Having met for the first time on February 12, 2008, Parliament’s life comes to an end on February 12, 2013 – five years thereafter. That’s the law. Of course, the Prime Minister has another 90-day option after the end of the life of the House of Assembly, during which he may choose to go to the polls. That would be another historic over-reach and trespassing on extra time in circumstances that cannot really be legally justified.
It would also be a politically risky move since, according to the September CADRES/NATION public opinion poll, a high number(65 per cent) of respondents called for elections to be held. Asked if the “time is right for an election”, 696 of the 1 070 people polled replied in the affirmative. Only 18 per cent said “no” and 16 per cent were unsure.
Further, his Government received a 4.8 overall performance rating compared with the Opposition’s 5.2. Therefore, for Stuart to crave the indulgence of these voters for an additional six or more months would be to invite their wrath and his and his party’s dismissal.
This past week presented Stuart with his best “December” chance to have visited Government House to advise Governor General Sir Elliott Belgrave to prorogue Parliament by proclamation.
Section 61, Subsection 3 of the Barbados Constitution provides: “Subject to the provisions of Subsection (4), Parliament, unless sooner dissolved, shall continue for five years from the date of its first sitting after any dissolution and shall then stand dissolved.” (Subsection 4 speaks to the conditions on which Parliament may be extended by the Governor General – the condition of war.)
If he had done that, in order to have held an election by December 9, counting backwards, we would have needed at least 14 (and not more than 21) calendar days after Nomination Day. Sundays and public holidays, in this case Independence Day, November 30, would count. Assuming a minimum of 14 days, Nomination Day would have to be Monday, November 26.
Another ten or so days are needed prior to Nomination Day to put in place the legal documentation for elections. Ten days before Nomination Day would put us at November 16 – two days ago.
But if Stuart chooses to make the announcement on Tuesday, we are looking at Nomination Day around November 29 and elections on December 13 or 14.
The Barbados Constitution provides that once the Governor General dissolves Parliament, with the stroke of a pen he is required to issue writs under the Public Seal and send to each returning officer of each of our 30 constituencies. That procedure can take up to two days.
Then writs have to be published for each constituency. It is at this stage that the Electoral and Boundaries Commission takes over.

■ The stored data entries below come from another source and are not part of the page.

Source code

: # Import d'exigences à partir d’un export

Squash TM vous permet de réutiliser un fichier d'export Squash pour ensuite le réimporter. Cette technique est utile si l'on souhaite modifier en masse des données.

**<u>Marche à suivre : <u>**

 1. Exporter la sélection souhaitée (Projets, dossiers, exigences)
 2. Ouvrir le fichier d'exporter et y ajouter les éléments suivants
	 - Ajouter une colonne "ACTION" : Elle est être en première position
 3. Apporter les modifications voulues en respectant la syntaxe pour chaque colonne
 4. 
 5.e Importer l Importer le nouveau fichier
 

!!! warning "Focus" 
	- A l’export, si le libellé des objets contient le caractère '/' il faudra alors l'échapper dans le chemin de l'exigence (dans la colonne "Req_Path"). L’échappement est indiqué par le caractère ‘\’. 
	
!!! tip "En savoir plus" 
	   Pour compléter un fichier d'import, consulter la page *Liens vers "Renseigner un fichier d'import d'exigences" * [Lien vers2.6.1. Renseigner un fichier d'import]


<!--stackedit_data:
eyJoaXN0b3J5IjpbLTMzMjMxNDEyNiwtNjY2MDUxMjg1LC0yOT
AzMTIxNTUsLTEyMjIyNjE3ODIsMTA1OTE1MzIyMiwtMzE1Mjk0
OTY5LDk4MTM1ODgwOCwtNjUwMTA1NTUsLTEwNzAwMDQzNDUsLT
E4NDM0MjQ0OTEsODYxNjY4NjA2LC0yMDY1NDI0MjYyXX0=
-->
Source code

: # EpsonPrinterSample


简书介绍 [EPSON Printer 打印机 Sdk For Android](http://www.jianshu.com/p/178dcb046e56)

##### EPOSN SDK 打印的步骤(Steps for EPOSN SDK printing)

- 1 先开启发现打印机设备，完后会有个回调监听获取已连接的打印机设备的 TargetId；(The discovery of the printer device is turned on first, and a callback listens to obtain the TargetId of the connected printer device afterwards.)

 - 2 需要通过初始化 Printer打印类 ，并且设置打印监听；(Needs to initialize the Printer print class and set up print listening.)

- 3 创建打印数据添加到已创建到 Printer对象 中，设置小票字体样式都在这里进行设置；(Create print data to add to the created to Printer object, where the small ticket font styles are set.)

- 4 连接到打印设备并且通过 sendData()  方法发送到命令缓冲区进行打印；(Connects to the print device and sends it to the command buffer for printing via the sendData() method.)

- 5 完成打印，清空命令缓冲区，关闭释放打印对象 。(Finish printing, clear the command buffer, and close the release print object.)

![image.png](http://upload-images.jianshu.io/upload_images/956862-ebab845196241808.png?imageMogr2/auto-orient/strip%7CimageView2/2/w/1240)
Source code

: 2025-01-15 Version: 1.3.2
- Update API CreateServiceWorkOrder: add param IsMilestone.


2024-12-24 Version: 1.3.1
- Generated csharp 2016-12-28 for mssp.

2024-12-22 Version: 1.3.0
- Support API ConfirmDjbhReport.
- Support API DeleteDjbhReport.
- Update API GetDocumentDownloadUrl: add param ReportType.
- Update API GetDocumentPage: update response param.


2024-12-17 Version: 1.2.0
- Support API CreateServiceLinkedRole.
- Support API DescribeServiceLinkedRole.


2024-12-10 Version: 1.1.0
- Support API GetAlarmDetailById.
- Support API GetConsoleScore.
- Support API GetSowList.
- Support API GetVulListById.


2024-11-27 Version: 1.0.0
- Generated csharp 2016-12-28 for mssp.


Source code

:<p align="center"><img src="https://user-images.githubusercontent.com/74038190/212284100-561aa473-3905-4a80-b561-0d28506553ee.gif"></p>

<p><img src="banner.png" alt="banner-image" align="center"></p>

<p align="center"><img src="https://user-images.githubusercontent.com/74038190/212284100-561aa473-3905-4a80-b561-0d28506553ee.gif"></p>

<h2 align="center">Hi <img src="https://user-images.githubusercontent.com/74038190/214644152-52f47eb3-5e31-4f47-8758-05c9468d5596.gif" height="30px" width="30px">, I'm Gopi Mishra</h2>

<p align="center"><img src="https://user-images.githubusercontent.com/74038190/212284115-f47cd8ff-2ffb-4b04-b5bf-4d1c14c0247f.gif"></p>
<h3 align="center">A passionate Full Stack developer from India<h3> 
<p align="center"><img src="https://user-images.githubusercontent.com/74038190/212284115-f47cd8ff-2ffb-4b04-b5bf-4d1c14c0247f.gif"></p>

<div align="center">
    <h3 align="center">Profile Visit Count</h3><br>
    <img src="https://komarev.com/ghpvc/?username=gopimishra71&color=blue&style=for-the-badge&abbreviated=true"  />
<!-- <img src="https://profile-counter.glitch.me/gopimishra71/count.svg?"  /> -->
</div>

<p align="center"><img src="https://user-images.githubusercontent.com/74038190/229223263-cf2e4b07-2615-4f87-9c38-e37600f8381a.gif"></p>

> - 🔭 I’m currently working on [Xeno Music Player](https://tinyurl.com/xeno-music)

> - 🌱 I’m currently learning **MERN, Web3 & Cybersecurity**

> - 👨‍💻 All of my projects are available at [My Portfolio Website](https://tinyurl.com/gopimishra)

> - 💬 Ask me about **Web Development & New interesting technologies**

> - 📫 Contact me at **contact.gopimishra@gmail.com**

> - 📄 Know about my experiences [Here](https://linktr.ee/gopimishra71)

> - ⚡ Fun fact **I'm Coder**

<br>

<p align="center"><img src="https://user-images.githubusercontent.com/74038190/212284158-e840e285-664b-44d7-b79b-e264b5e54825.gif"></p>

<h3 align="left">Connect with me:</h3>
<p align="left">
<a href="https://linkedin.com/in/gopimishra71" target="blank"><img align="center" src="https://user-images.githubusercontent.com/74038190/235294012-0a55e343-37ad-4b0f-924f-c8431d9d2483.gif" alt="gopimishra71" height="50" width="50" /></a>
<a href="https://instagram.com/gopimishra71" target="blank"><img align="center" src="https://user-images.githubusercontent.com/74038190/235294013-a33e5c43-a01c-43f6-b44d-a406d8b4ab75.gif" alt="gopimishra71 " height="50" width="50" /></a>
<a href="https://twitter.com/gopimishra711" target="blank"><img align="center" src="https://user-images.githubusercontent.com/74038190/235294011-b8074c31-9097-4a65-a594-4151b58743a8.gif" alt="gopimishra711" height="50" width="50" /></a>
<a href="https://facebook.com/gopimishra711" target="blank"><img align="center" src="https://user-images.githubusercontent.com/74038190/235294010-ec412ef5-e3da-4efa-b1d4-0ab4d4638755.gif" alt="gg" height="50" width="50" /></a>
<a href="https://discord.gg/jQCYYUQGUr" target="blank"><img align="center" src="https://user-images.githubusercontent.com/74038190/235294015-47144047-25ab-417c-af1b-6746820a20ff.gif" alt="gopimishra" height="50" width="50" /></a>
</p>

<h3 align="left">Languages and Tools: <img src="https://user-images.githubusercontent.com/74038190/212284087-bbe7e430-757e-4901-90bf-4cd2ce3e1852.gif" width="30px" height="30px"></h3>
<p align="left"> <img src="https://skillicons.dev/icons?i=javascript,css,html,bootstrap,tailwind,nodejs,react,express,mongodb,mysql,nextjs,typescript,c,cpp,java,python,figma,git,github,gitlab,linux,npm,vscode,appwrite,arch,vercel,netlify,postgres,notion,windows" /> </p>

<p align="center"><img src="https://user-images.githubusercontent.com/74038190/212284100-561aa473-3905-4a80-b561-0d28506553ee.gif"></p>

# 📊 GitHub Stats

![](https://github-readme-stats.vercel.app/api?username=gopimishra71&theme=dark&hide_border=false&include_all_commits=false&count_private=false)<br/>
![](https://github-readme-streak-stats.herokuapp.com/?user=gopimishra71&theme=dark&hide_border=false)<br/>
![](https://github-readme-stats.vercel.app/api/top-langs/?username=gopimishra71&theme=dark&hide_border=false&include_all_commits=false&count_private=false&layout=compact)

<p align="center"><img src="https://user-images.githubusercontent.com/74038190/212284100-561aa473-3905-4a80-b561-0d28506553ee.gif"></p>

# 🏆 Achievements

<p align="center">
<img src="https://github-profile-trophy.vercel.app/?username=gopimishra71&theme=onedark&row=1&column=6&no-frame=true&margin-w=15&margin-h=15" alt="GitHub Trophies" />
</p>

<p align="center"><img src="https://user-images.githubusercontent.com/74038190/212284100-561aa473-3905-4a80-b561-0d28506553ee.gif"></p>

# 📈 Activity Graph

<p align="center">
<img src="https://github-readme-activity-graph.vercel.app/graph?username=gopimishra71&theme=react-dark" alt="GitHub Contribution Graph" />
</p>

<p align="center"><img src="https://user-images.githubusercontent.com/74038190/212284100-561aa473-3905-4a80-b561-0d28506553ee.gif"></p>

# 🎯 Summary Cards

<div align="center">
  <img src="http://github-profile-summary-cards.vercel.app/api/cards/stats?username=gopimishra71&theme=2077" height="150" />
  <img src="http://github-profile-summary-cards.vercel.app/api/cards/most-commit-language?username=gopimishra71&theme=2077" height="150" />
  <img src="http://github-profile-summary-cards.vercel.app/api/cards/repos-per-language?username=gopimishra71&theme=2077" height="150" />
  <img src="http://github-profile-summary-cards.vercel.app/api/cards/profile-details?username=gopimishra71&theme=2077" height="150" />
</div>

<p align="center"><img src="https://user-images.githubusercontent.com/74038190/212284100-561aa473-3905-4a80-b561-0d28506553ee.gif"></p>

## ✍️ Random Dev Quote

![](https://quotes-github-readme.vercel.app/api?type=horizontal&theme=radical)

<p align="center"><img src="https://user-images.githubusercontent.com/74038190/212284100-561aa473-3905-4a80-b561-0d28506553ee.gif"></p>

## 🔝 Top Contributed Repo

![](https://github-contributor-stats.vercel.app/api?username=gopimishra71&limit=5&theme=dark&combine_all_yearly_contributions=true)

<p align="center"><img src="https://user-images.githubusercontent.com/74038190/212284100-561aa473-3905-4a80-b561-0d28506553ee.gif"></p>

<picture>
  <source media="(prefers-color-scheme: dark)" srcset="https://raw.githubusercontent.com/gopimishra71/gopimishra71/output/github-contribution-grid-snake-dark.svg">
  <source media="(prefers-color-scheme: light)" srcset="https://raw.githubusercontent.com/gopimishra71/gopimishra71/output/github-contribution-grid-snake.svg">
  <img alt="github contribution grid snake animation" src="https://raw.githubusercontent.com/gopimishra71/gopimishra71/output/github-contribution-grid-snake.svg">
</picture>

It has three days after the writs have been issued to publish what is known as “a preliminary list” of electors.
Afterwards, the commission must publish not later than 21 days later, an official register of voters (the final revised one) which has to be used in the election.
All of this takes time and is what gives us those extra days after the dissolution of Parliament and before Nomination Day. It can be rushed in seven days, but usually takes as many as ten.
In 2008 the hiatus between the announcement of the election and Nomination Day was 12 days. It was the same number of days in 2003, the announcement coming on December 20 while Nomination Day was December 31. In December 1998, Arthur announced to the media: “I have advised the Governor General to dissolve Parliament.” That was on December 26, Boxing Day. Nomination Day was set for January 5, giving the commission 11 days to do its paperwork.
If the election is announced Tuesday, giving ourselves ten or so days before Nomination Day, it would have to be held on November 29 and election would then be held 14 days thereafter. That bears down rather closely on Christmas.
In other countries in this region, elections have been held closer to Christmas. And this year Bermuda is holding its poll on December 17.
The 2012 yearend election calendar in the Caribbean suggested four possible poll determinations: Barbados, Bermuda, Turks and Caicos Islands and Grenada.
In the Turks and Caicos Islands they went to the polls on November 9 after Britain’s Overseas Territories Minister, who determines election dates, kept his word and chose a 2012 date. A narrow one-seat majority divides their elected parliament.
Also on November 9, Bermuda announced it would be having an election on December 17. There, Prime Minister Paula Cox is under pressure and took the decision to have the election in circumstances where there is an internal DLP “Eager 11” type of rebellion (or a BLP “Fervent Four” one) against her leadership.
If Cox’s party, the Progressive Labour Party, wins, she is unlikely to command the support of the majority of elected MPs. In the last election held in December 2007, the party had a comfortable 22-14 majority.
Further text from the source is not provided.